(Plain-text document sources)
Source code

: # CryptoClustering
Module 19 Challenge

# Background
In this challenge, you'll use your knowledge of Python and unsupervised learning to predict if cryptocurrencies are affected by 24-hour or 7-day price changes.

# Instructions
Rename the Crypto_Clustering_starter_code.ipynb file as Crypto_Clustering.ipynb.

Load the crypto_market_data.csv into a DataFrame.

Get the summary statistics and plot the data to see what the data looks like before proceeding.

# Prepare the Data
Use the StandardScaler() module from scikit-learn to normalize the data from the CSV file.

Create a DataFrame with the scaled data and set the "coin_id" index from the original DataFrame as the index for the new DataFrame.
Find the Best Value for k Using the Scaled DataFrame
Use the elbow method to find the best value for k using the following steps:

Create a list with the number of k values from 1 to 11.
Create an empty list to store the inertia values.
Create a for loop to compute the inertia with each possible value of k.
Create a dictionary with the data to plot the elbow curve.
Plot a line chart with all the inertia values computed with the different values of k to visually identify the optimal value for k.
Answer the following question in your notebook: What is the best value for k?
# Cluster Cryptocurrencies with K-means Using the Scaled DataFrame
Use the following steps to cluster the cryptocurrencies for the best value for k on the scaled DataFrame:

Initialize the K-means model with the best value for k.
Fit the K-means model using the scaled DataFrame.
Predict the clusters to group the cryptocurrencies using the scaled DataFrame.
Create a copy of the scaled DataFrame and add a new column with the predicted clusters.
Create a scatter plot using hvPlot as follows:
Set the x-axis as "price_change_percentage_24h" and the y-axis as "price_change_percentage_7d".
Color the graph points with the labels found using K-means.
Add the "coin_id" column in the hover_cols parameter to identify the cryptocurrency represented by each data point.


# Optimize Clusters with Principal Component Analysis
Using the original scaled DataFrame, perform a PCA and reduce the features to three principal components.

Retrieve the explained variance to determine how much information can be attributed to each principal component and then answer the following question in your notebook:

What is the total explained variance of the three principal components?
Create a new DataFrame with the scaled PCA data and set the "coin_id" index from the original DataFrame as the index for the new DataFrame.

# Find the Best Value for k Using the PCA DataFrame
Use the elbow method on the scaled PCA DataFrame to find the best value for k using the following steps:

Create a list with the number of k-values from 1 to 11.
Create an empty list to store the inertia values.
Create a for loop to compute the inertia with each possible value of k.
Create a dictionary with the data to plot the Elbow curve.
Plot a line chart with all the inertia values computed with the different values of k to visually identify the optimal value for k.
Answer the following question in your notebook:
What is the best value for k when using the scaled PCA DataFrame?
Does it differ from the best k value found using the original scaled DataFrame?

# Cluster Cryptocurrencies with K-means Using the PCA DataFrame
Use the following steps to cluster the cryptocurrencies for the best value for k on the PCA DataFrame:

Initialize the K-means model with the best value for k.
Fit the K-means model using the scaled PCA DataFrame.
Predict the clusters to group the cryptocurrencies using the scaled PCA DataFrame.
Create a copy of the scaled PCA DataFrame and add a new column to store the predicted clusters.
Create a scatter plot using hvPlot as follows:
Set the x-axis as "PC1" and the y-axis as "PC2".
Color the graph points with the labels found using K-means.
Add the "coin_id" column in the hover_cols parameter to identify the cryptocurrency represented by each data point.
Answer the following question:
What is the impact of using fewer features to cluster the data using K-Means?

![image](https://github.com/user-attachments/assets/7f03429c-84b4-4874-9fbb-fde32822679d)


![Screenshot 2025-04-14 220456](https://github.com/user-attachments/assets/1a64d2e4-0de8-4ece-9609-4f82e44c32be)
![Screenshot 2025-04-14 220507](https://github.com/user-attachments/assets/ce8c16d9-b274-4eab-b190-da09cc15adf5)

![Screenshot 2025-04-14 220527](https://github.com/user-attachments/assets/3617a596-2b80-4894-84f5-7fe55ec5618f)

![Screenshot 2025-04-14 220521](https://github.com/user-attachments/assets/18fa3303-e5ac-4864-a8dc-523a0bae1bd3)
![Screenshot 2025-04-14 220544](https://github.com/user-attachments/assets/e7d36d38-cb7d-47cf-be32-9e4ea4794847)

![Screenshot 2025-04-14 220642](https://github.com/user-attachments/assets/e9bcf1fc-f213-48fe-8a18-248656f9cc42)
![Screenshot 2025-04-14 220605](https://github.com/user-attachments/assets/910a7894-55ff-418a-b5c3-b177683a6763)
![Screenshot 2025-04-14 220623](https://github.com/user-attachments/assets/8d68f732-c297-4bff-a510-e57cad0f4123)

* WHAT THE TASK ASKS *
Take the entries and print them exactly. Keep every line.

* RESPONSE TO THIS EXERCISE *
Source code

: # CryptoClustering
Module 19 Challenge

# Background
In this challenge, you'll use your knowledge of Python and unsupervised learning to predict if cryptocurrencies are affected by 24-hour or 7-day price changes.

# Instructions
Rename the Crypto_Clustering_starter_code.ipynb file as Crypto_Clustering.ipynb.

Load the crypto_market_data.csv into a DataFrame.

Get the summary statistics and plot the data to see what the data looks like before proceeding.

# Prepare the Data
Use the StandardScaler() module from scikit-learn to normalize the data from the CSV file.

Create a DataFrame with the scaled data and set the "coin_id" index from the original DataFrame as the index for the new DataFrame.
Find the Best Value for k Using the Scaled DataFrame
Use the elbow method to find the best value for k using the following steps:

Create a list with the number of k values from 1 to 11.
Create an empty list to store the inertia values.
Create a for loop to compute the inertia with each possible value of k.
Create a dictionary with the data to plot the elbow curve.
Plot a line chart with all the inertia values computed with the different values of k to visually identify the optimal value for k.
Answer the following question in your notebook: What is the best value for k?
# Cluster Cryptocurrencies with K-means Using the Scaled DataFrame
Use the following steps to cluster the cryptocurrencies for the best value for k on the scaled DataFrame:

Initialize the K-means model with the best value for k.
Fit the K-means model using the scaled DataFrame.
Predict the clusters to group the cryptocurrencies using the scaled DataFrame.
Create a copy of the scaled DataFrame and add a new column with the predicted clusters.
Create a scatter plot using hvPlot as follows:
Set the x-axis as "price_change_percentage_24h" and the y-axis as "price_change_percentage_7d".
Color the graph points with the labels found using K-means.
Add the "coin_id" column in the hover_cols parameter to identify the cryptocurrency represented by each data point.


# Optimize Clusters with Principal Component Analysis
Using the original scaled DataFrame, perform a PCA and reduce the features to three principal components.

Retrieve the explained variance to determine how much information can be attributed to each principal component and then answer the following question in your notebook:

What is the total explained variance of the three principal components?
Create a new DataFrame with the scaled PCA data and set the "coin_id" index from the original DataFrame as the index for the new DataFrame.

# Find the Best Value for k Using the PCA DataFrame
Use the elbow method on the scaled PCA DataFrame to find the best value for k using the following steps:

Create a list with the number of k-values from 1 to 11.
Create an empty list to store the inertia values.
Create a for loop to compute the inertia with each possible value of k.
Create a dictionary with the data to plot the Elbow curve.
Plot a line chart with all the inertia values computed with the different values of k to visually identify the optimal value for k.
Answer the following question in your notebook:
What is the best value for k when using the scaled PCA DataFrame?
Does it differ from the best k value found using the original scaled DataFrame?

# Cluster Cryptocurrencies with K-means Using the PCA DataFrame
Use the following steps to cluster the cryptocurrencies for the best value for k on the PCA DataFrame:

Initialize the K-means model with the best value for k.
Fit the K-means model using the scaled PCA DataFrame.
Predict the clusters to group the cryptocurrencies using the scaled PCA DataFrame.
Create a copy of the scaled PCA DataFrame and add a new column to store the predicted clusters.
Create a scatter plot using hvPlot as follows:
Set the x-axis as "PC1" and the y-axis as "PC2".
Color the graph points with the labels found using K-means.
Add the "coin_id" column in the hover_cols parameter to identify the cryptocurrency represented by each data point.
Answer the following question:
What is the impact of using fewer features to cluster the data using K-Means?

![image](https://github.com/user-attachments/assets/7f03429c-84b4-4874-9fbb-fde32822679d)


![Screenshot 2025-04-14 220456](https://github.com/user-attachments/assets/1a64d2e4-0de8-4ece-9609-4f82e44c32be)
![Screenshot 2025-04-14 220507](https://github.com/user-attachments/assets/ce8c16d9-b274-4eab-b190-da09cc15adf5)

![Screenshot 2025-04-14 220527](https://github.com/user-attachments/assets/3617a596-2b80-4894-84f5-7fe55ec5618f)

![Screenshot 2025-04-14 220521](https://github.com/user-attachments/assets/18fa3303-e5ac-4864-a8dc-523a0bae1bd3)
![Screenshot 2025-04-14 220544](https://github.com/user-attachments/assets/e7d36d38-cb7d-47cf-be32-9e4ea4794847)

![Screenshot 2025-04-14 220642](https://github.com/user-attachments/assets/e9bcf1fc-f213-48fe-8a18-248656f9cc42)
![Screenshot 2025-04-14 220605](https://github.com/user-attachments/assets/910a7894-55ff-418a-b5c3-b177683a6763)
![Screenshot 2025-04-14 220623](https://github.com/user-attachments/assets/8d68f732-c297-4bff-a510-e57cad0f4123)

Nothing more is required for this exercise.